Last Monday and Tuesday, hundreds of thousands of Blackberry Messenger (BBM) customers around the world, primarily non US, could not use their messenger service. This was due, we now know, to a major switch failure where the backup switch did not take over.
Measuring and Placing Blame for Failure
As I was facing my own 3200 error on Wednesday, it struck me that in the US, we have a whole different standard of measurement for businesses versus schools.
When we judged Apple for the 3200 error, everyone knew it was a systemic problem and that somewhere there was a technical reason for the error. We also knew that if Apple was an effective company that they would move heaven and earth to take steps quickly because their core mission was at stake. They would spend what they had to, do what they had to, because an inability to scale up in this way would harm their long term growth. They are positioning themselves for the next ten years, not the last.

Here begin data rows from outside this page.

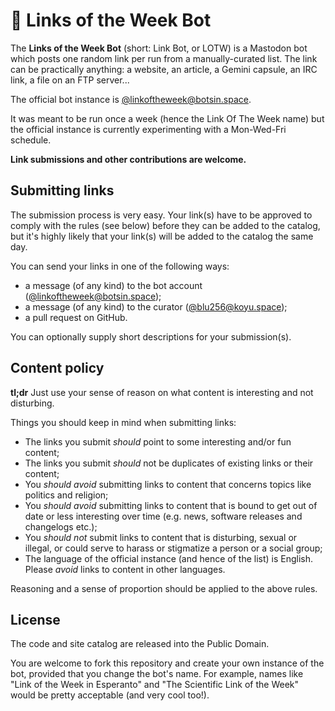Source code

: # 🔗 Links of the Week Bot
The **Links of the Week Bot** (short: Link Bot, or LOTW) is a Mastodon bot which posts one random link per run from a manually-curated list. The link can be practically anything: a website, an article, a Gemini capsule,  an IRC link, a file on an FTP server...

The official bot instance is [@linkoftheweek@botsin.space](https://botsin.space/@linkoftheweek).

It was meant to be run once a week (hence the Link Of The Week name) but the official instance is currently experimenting with a Mon-Wed-Fri schedule.

**Link submissions and other contributions are welcome.**

## Submitting links
The submission process is very easy. Your link(s) have to be approved to comply with the rules (see below) before they can be added to the catalog, but it's highly likely that your link(s) will be added to the catalog the same day.

You can send your links in one of the following ways:
- a message (of any kind) to the bot account ([@linkoftheweek@botsin.space](https://botsin.space/@linkoftheweek));
- a message (of any kind) to the curator ([@blu256@koyu.space](https://koyu.space/@blu256));
- a pull request on GitHub.

You can optionally supply short descriptions for your submission(s).

## Content policy
**tl;dr** Just use your sense of reason on what content is interesting and not disturbing.

Things you should keep in mind when submitting links:

* The links you submit *should* point to some interesting and/or fun content;
* The links you submit *should* not be duplicates of existing links or their content;
* You *should avoid* submitting links to content that concerns topics like politics and religion;
* You *should avoid* submitting links to content that is bound to get out of date or less interesting over time (e.g. news, software releases and changelogs etc.);
* You *should not* submit links to content that is disturbing, sexual or illegal, or could serve to harass or stigmatize a person or a social group;
* The language of the official instance (and hence of the list) is English. Please *avoid* links to content in other languages.

Reasoning and a sense of proportion should be applied to the above rules.

## License
The code and site catalog are released into the Public Domain.

You are welcome to fork this repository and create your own instance of the bot, provided that you change the bot's name. For example, names like "Link of the Week in Esperanto" and "The Scientific Link of the Week" would be pretty acceptable (and very cool too!).
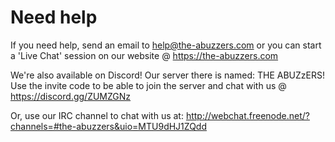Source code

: # Need help

If you need help, send an email to help@the-abuzzers.com or you can start a 'Live Chat' session on our website @ <https://the-abuzzers.com>

We're also available on Discord! Our server there is named: THE ABUZzERS! Use the invite code to be able to join the server and chat with us @ <https://discord.gg/ZUMZGNz>

Or, use our IRC channel to chat with us at: <http://webchat.freenode.net/?channels=#the-abuzzers&uio=MTU9dHJ1ZQdd>
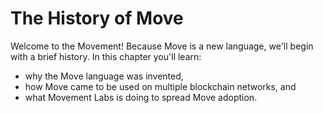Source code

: # The History of Move

Welcome to the Movement! Because Move is a new language, we'll begin with a brief history. In this chapter you'll learn:

* why the Move language was invented,
* how Move came to be used on multiple blockchain networks, and
* what Movement Labs is doing to spread Move adoption.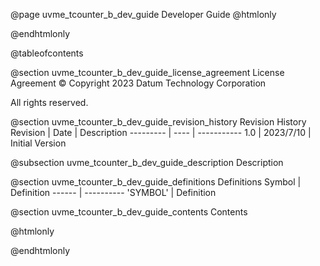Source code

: @page uvme_tcounter_b_dev_guide Developer Guide
@htmlonly
<div class="autonumbering">
@endhtmlonly


@tableofcontents


@section uvme_tcounter_b_dev_guide_license_agreement License Agreement
© Copyright 2023 Datum Technology Corporation

All rights reserved.


@section uvme_tcounter_b_dev_guide_revision_history Revision History
Revision  | Date | Description
--------- | ---- | -----------
1.0 | 2023/7/10 | Initial Version

@subsection uvme_tcounter_b_dev_guide_description Description


@section uvme_tcounter_b_dev_guide_definitions Definitions
Symbol | Definition
------ | ----------
 'SYMBOL' | Definition


@section uvme_tcounter_b_dev_guide_contents Contents


@htmlonly
</div>
@endhtmlonly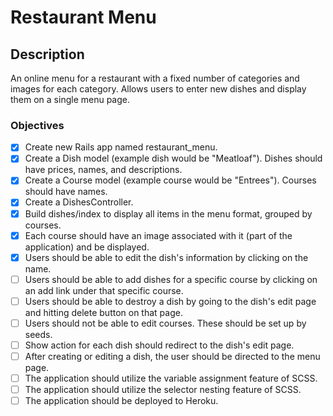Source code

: # Restaurant Menu

## Description

An online menu for a restaurant with a fixed number of categories and images for each category. Allows users to enter new dishes and display them on a single menu page.


### Objectives

  * [x] Create new Rails app named restaurant_menu.
  * [x] Create a Dish model (example dish would be "Meatloaf"). Dishes should have prices, names, and descriptions.
  * [x] Create a Course model (example course would be "Entrees"). Courses should have names.
  * [x] Create a DishesController.
  * [x] Build dishes/index to display all items in the menu format, grouped by courses.
  * [x] Each course should have an image associated with it (part of the application) and be displayed.
  * [x] Users should be able to edit the dish's information by clicking on the name.
  * [ ] Users should be able to add dishes for a specific course by clicking on an add link under that specific course.
  * [ ] Users should be able to destroy a dish by going to the dish's edit page and hitting delete button on that page.
  * [ ] Users should not be able to edit courses. These should be set up by seeds.
  * [ ] Show action for each dish should redirect to the dish's edit page.
  * [ ] After creating or editing a dish, the user should be directed to the menu page.
  * [ ] The application should utilize the variable assignment feature of SCSS.
  * [ ] The application should utilize the selector nesting feature of SCSS.
  * [ ] The application should be deployed to Heroku.
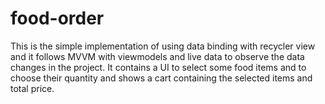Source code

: # food-order
This is the simple implementation of using data binding with recycler view and it follows MVVM with viewmodels and live data to observe the data changes in the project.
It contains a UI to select some food items and to choose their quantity and shows a cart containing the selected items and total price.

When we judged BBM for their error, they took quite a bit longer to fix it, but we still knew there was a systemic error somewhere. Many do think that their inability to find the problem more quickly points at bigger problems within the company.
But in neither of these cases did you hear:
- All of the engineers at Apple are sorry wastes of human flesh who are just drawing a paycheck.
- BBM engineers should all be fired for this.
- All technology companies have bad, sorry, engineers and programmers.
When business fails we blame the system. When education fails we blame the people.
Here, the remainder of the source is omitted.